Transition fibres (TFs), together with the transition zone (TZ), are basal ciliary structures thought to be crucial for cilium biogenesis and function by acting as a ciliary gate to regulate selective protein entry and exit. Here we demonstrate that the centriolar and basal body protein HYLS-1, the C. elegans orthologue of hydrolethalus syndrome protein 1, is required for TF formation, TZ organization and ciliary gating. Loss of HYLS-1 compromises the docking and entry of intraflagellar transport (IFT) particles, ciliary gating for both membrane and soluble proteins, and axoneme assembly. Additional depletion of the TF component DYF-19 in hyls-1 mutants further exacerbates TZ anomalies and completely abrogates ciliogenesis.
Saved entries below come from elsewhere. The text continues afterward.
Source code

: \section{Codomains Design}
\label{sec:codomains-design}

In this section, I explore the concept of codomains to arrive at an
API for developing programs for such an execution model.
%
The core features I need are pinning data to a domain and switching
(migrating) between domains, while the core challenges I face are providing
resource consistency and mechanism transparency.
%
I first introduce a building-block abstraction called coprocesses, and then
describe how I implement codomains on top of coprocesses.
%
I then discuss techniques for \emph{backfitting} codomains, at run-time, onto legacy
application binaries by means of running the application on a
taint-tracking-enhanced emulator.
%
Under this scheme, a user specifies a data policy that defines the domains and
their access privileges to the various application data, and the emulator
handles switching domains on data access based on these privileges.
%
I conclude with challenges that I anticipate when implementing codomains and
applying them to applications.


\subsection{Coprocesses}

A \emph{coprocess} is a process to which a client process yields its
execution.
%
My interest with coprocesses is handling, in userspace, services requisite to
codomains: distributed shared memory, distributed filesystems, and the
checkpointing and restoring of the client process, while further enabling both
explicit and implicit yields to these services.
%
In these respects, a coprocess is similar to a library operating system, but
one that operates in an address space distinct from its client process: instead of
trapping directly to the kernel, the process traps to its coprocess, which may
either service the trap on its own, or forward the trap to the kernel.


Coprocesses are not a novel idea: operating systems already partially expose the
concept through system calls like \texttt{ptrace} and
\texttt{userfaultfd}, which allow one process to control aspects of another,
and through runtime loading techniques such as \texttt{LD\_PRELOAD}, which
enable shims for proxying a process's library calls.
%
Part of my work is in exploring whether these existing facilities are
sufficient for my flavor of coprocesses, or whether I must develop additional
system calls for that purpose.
Our data support an important role for HYLS-1 and TFs in establishment of the ciliary gate and underline the importance of selective protein entry for cilia assembly.

Suggested Citation

  • Qing Wei & Yingyi Zhang & Clementine Schouteden & Yuxia Zhang & Qing Zhang & Jinhong Dong & Veronika Wonesch & Kun Ling & Alexander Dammermann & Jinghua Hu, 2016. "The hydrolethalus syndrome protein HYLS-1 regulates formation of the ciliary gate," Nature Communications, Nature, vol. 7(1), pages 1-10, November.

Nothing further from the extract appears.